Hulda: «So, we haven't got any `aims' in the local areas, Kirsten... (She sighs) She lives in a local area [Den Blå Karamel] which feels a little bit abandoned because houses have been threatened to be torn down by the engineers

_ «Yeah, but that's not what I meant. I had the feeling that maybe you support people, try to get them participating in the common political life, you know?»

Hulda: «It's not my job to do that.»

Pourtant membre du même groupe de contact et ayant la même fonction dans leurs aires locales respectives, Kirsten et Hulda ont deux conceptions différentes du rôle qu'elles occupent à Christiania : Kirsten a pleinement conscience de la gravité du renoncement à s'impliquer aux affaires publiques par une frange importante de la population et tente de sensibiliser et de mobiliser les autres christianites vivant dans son aire locale.
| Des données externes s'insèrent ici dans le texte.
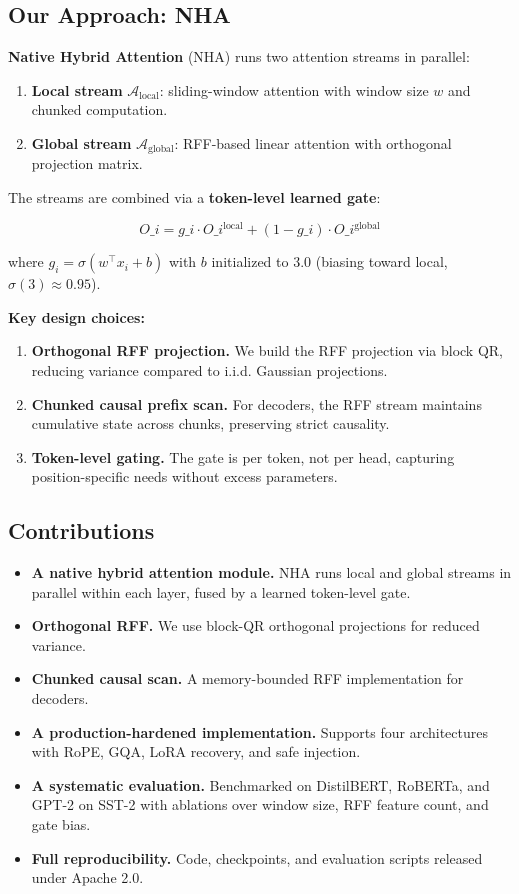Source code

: \subsection{Our Approach: NHA}

\textbf{Native Hybrid Attention} (NHA) runs two attention streams in parallel:

\begin{enumerate}
\item \textbf{Local stream} $\mathcal{A}_\text{local}$: sliding-window attention with
  window size $w$ and chunked computation.
\item \textbf{Global stream} $\mathcal{A}_\text{global}$: RFF-based linear attention
  with orthogonal projection matrix.

\end{enumerate}
The streams are combined via a \textbf{token-level learned gate}:

\[
O\_i = g\_i \cdot O\_i^\text{local} + (1 - g\_i) \cdot O\_i^\text{global}
\tag{1.1}
\]

where $g_i = \sigma(w^\top x_i + b)$ with $b$ initialized to $3.0$ (biasing 
toward local, $\sigma(3) \approx 0.95$).

\textbf{Key design choices:}

\begin{enumerate}
\item \textbf{Orthogonal RFF projection.} We build the RFF projection via block QR,
  reducing variance compared to i.i.d. Gaussian projections.
\item \textbf{Chunked causal prefix scan.} For decoders, the RFF stream maintains
  cumulative state across chunks, preserving strict causality.
\item \textbf{Token-level gating.} The gate is per token, not per head, capturing
  position-specific needs without excess parameters.

\end{enumerate}
\subsection{Contributions}

\begin{itemize}
\item \textbf{A native hybrid attention module.} NHA runs local and global streams in
  parallel within each layer, fused by a learned token-level gate.
\item \textbf{Orthogonal RFF.} We use block-QR orthogonal projections for reduced
  variance.
\item \textbf{Chunked causal scan.} A memory-bounded RFF implementation for decoders.
\item \textbf{A production-hardened implementation.} Supports four architectures
  with RoPE, GQA, LoRA recovery, and safe injection.
\item \textbf{A systematic evaluation.} Benchmarked on DistilBERT, RoBERTa, and GPT-2
  on SST-2 with ablations over window size, RFF feature count, and gate bias.
\item \textbf{Full reproducibility.} Code, checkpoints, and evaluation scripts released
  under Apache 2.0.

\end{itemize}
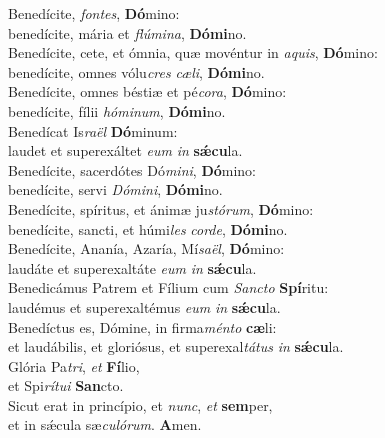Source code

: \evenverse Benedícite, \textit{fon}\textit{tes}, \textbf{Dó}mino:~\*\\
\evenverse benedícite, mária et \textit{flú}\textit{mi}\textit{na}, \textbf{Dó}\textbf{mi}no.\\
\oddverse Benedícite, cete, et ómnia, quæ movéntur in \textit{a}\textit{quis}, \textbf{Dó}mino:~\*\\
\oddverse benedícite, omnes vólu\textit{cres} \textit{cæ}\textit{li}, \textbf{Dó}\textbf{mi}no.\\
\evenverse Benedícite, omnes béstiæ et pé\textit{co}\textit{ra}, \textbf{Dó}mino:~\*\\
\evenverse benedícite, fílii \textit{hó}\textit{mi}\textit{num}, \textbf{Dó}\textbf{mi}no.\\
\oddverse Benedícat Is\textit{ra}\textit{ël} \textbf{Dó}minum:~\*\\
\oddverse laudet et superexáltet \textit{e}\textit{um} \textit{in} \textbf{sǽ}\textbf{cu}la.\\
\evenverse Benedícite, sacerdótes Dó\textit{mi}\textit{ni}, \textbf{Dó}mino:~\*\\
\evenverse benedícite, servi \textit{Dó}\textit{mi}\textit{ni}, \textbf{Dó}\textbf{mi}no.\\
\oddverse Benedícite, spíritus, et ánimæ ju\textit{stó}\textit{rum}, \textbf{Dó}mino:~\*\\
\oddverse benedícite, sancti, et húmi\textit{les} \textit{cor}\textit{de}, \textbf{Dó}\textbf{mi}no.\\
\evenverse Benedícite, Ananía, Azaría, Mí\textit{sa}\textit{ël}, \textbf{Dó}mino:~\*\\
\evenverse laudáte et superexaltáte \textit{e}\textit{um} \textit{in} \textbf{sǽ}\textbf{cu}la.\\
\oddverse Benedicámus Patrem et Fílium cum \textit{San}\textit{cto} \textbf{Spí}ritu:~\*\\
\oddverse laudémus et superexaltémus \textit{e}\textit{um} \textit{in} \textbf{sǽ}\textbf{cu}la.\\
\evenverse Benedíctus es, Dómine, in firma\textit{mén}\textit{to} \textbf{cæ}li:~\*\\
\evenverse et laudábilis, et gloriósus, et superexal\textit{tá}\textit{tus} \textit{in} \textbf{sǽ}\textbf{cu}la.\\
\oddverse Glória Pa\textit{tri}, \textit{et} \textbf{Fí}lio,~\*\\
\oddverse et Spi\textit{rí}\textit{tu}\textit{i} \textbf{San}cto.\\
\evenverse Sicut erat in princípio, et \textit{nunc}, \textit{et} \textbf{sem}per,~\*\\
\evenverse et in sǽcula sæ\textit{cu}\textit{ló}\textit{rum}. \textbf{A}men.\\
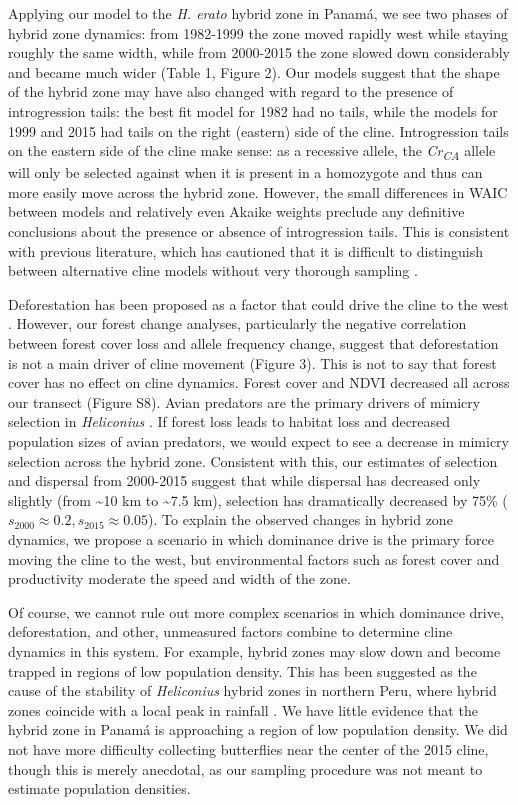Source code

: \documentclass[]{article}
\begin{document}
Applying our model to the \textit{H. erato} hybrid zone in Panamá, we
see two phases of hybrid zone dynamics: from 1982-1999 the zone moved
rapidly west while staying roughly the same width, while from 2000-2015
the zone slowed down considerably and became much wider (Table 1, Figure
2). Our models suggest that the shape of the hybrid zone may have also
changed with regard to the presence of introgression tails: the best fit
model for 1982 had no tails, while the models for 1999 and 2015 had
tails on the right (eastern) side of the cline. Introgression tails on
the eastern side of the cline make sense: as a recessive allele, the
\textit{Cr\textsubscript{CA}} allele will only be selected against when
it is present in a homozygote and thus can more easily move across the
hybrid zone. However, the small differences in WAIC between models and
relatively even Akaike weights preclude any definitive conclusions about
the presence or absence of introgression tails. This is consistent with
previous literature, which has cautioned that it is difficult to
distinguish between alternative cline models without very thorough
sampling \citep{Barton:1993vy}.

Deforestation has been proposed as a factor that could drive the cline
to the west \citep{Blum:2002wr}. However, our forest change analyses,
particularly the negative correlation between forest cover loss and
allele frequency change, suggest that deforestation is not a main driver
of cline movement (Figure 3). This is not to say that forest cover has
no effect on cline dynamics. Forest cover and NDVI decreased all across
our transect (Figure S8). Avian predators are the primary drivers of
mimicry selection in \textit{Heliconius}
\citep{Pinheiro:1996ue, Pinheiro:2011fw}. If forest loss leads to
habitat loss and decreased population sizes of avian predators, we would
expect to see a decrease in mimicry selection across the hybrid zone.
Consistent with this, our estimates of selection and dispersal from
2000-2015 suggest that while dispersal has decreased only slightly (from
\textasciitilde{}10 km to \textasciitilde{}7.5 km), selection has
dramatically decreased by 75\%
(\(s_{2000} \approx 0.2, s_{2015} \approx 0.05\)). To explain the
observed changes in hybrid zone dynamics, we propose a scenario in which
dominance drive is the primary force moving the cline to the west, but
environmental factors such as forest cover and productivity moderate the
speed and width of the zone.

Of course, we cannot rule out more complex scenarios in which dominance
drive, deforestation, and other, unmeasured factors combine to determine
cline dynamics in this system. For example, hybrid zones may slow down
and become trapped in regions of low population density. This has been
suggested as the cause of the stability of \textit{Heliconius} hybrid
zones in northern Peru, where hybrid zones coincide with a local peak in
rainfall \citep{Rosser:2014bg}. We have little evidence that the hybrid
zone in Panamá is approaching a region of low population density. We did
not have more difficulty collecting butterflies near the center of the
2015 cline, though this is merely anecdotal, as our sampling procedure
was not meant to estimate population densities.
\end{document}
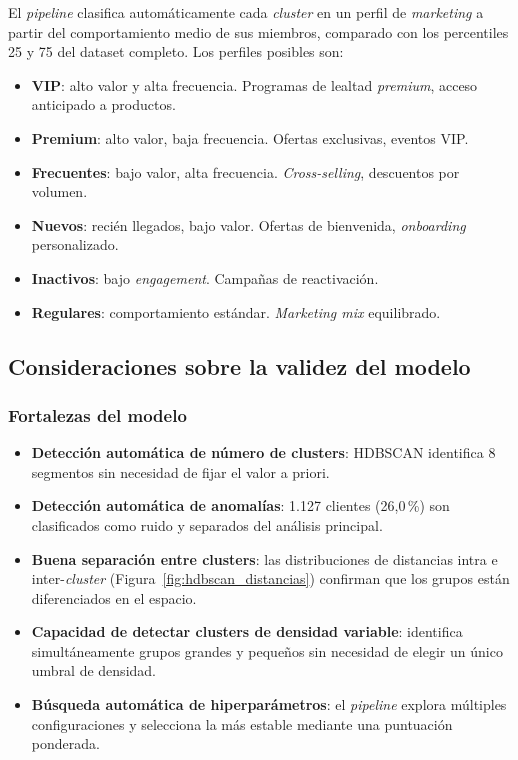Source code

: \documentclass[11pt,a4paper]{article}
\begin{document}
El \textit{pipeline} clasifica automáticamente cada \textit{cluster} en un perfil de \textit{marketing} a partir del comportamiento medio de sus miembros, comparado con los percentiles 25 y 75 del dataset completo. Los perfiles posibles son:

\begin{itemize}
    \item \textbf{VIP}: alto valor y alta frecuencia. Programas de lealtad \textit{premium}, acceso anticipado a productos.
    \item \textbf{Premium}: alto valor, baja frecuencia. Ofertas exclusivas, eventos VIP.
    \item \textbf{Frecuentes}: bajo valor, alta frecuencia. \textit{Cross-selling}, descuentos por volumen.
    \item \textbf{Nuevos}: recién llegados, bajo valor. Ofertas de bienvenida, \textit{onboarding} personalizado.
    \item \textbf{Inactivos}: bajo \textit{engagement}. Campañas de reactivación.
    \item \textbf{Regulares}: comportamiento estándar. \textit{Marketing mix} equilibrado.
\end{itemize}

\subsection{Consideraciones sobre la validez del modelo}

\subsubsection{Fortalezas del modelo}

\begin{itemize}
    \item \textbf{Detección automática de número de clusters}: HDBSCAN identifica 8 segmentos sin necesidad de fijar el valor a priori.
    \item \textbf{Detección automática de anomalías}: 1.127 clientes (26,0\,\%) son clasificados como ruido y separados del análisis principal.
    \item \textbf{Buena separación entre clusters}: las distribuciones de distancias intra e inter-\textit{cluster} (Figura~\ref{fig:hdbscan_distancias}) confirman que los grupos están diferenciados en el espacio.
    \item \textbf{Capacidad de detectar clusters de densidad variable}: identifica simultáneamente grupos grandes y pequeños sin necesidad de elegir un único umbral de densidad.
    \item \textbf{Búsqueda automática de hiperparámetros}: el \textit{pipeline} explora múltiples configuraciones y selecciona la más estable mediante una puntuación ponderada.
\end{itemize}
\end{document}
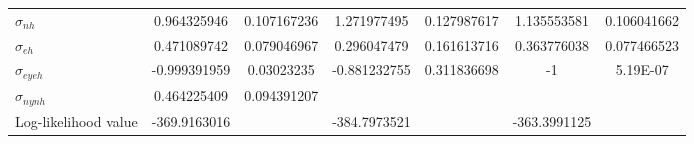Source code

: \documentclass[fleqn]{article}
\begin{document}
\begin{outline}[enumerate]
\begin{landscape}
\begin{table}[]
\begin{tabular}{@{}lSSSSSS@{}}
					$\sigma_{nh}$               & 0.964325946  & 0.107167236 & 1.271977495         & 0.127987617        & 1.135553581         & 0.106041662       \\
					$\sigma_{eh}$               & 0.471089742  & 0.079046967 & 0.296047479         & 0.161613716        & 0.363776038         & 0.077466523       \\
					$\sigma_{eyeh}$             & -0.999391959 & 0.03023235  & -0.881232755        & 0.311836698        & -1                  & 5.19E-07          \\
					$\sigma_{nynh}$             & 0.464225409  & 0.094391207 &                     &                    &                     &                   \\
					Log-likelihood value        & -369.9163016 &             & -384.7973521        &                    & -363.3991125        &                   \\ \bottomrule
				\end{tabular}
			\end{table}
			
		\end{landscape}
		
		\pagebreak
		
		
		\pagebreak
		
		\begin{landscape}
			

\end{landscape}
\end{outline}
\end{document}
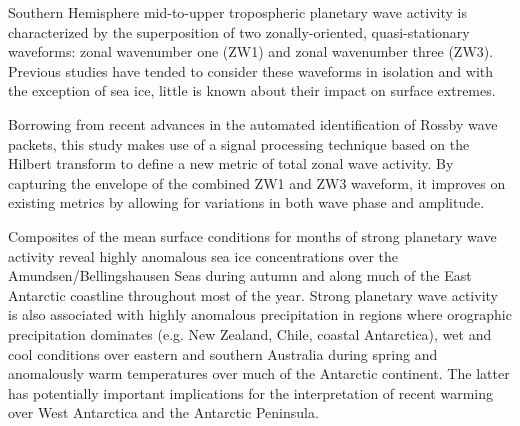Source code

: Southern Hemisphere mid-to-upper tropospheric planetary wave activity is characterized by the superposition of two zonally-oriented, quasi-stationary waveforms: zonal wavenumber one (ZW1) and zonal wavenumber three (ZW3). Previous studies have tended to consider these waveforms in isolation and with the exception of sea ice, little is known about their impact on surface extremes. 

Borrowing from recent advances in the automated identification of Rossby wave packets, this study makes use of a signal processing technique based on the Hilbert transform to define a new metric of total zonal wave activity. By capturing the envelope of the combined ZW1 and ZW3 waveform, it improves on existing metrics by allowing for variations in both wave phase and amplitude.

Composites of the mean surface conditions for months of strong planetary wave activity reveal highly anomalous sea ice concentrations over the Amundsen/Bellingshausen Seas during autumn and along much of the East Antarctic coastline throughout most of the year. Strong planetary wave activity is also associated with highly anomalous precipitation in regions where orographic precipitation dominates (e.g. New Zealand, Chile, coastal Antarctica), wet and cool conditions over eastern and southern Australia during spring and anomalously warm temperatures over much of the Antarctic continent. The latter has potentially important implications for the interpretation of recent warming over West Antarctica and the Antarctic Peninsula.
Pour Hulda, militer pour l'implication de son voisinage dans les affaires publiques ne fait pas partie de sa tâche et elle ne semble pas trouver l'intérêt de se lancer dans ce type de combat perdu d'avance.

En somme, la vision idéaliste des pionniers de Christiania voudrait que cet univers dénué de hiérarchie soit possible grâce au principe d'organisation politique caractérisé par ces quinze unités politiques et administratives. En effet, cette organisation serait le moyen permettant d'assurer la répartition égalitaire des pouvoirs dans l'ensemble de la communauté. Ainsi, la capacité d'autogestion de l'individu ne se limiterait pas uniquement à la participation aux tâches communes, mais relèverait également d'un sens aigu des responsabilités pour la conduite des affaires communes. Il est évident que l'absence d'élus, qui s'explique par le rejet de la représentativité, induit une responsabilité politique plus grande pour l'ensemble des christianites. Cependant, comme nous avons commencé à le voir, il y a dans ces assemblées des aires locales un accaparement du débat par deux groupes dominants, ce qui conduit les membres des groupes dominés à renoncer à leurs droits démocratiques.

84 Nous reviendrons sur le rôle-clef que joue le groupe de contact dans la question du pouvoir à Christiania.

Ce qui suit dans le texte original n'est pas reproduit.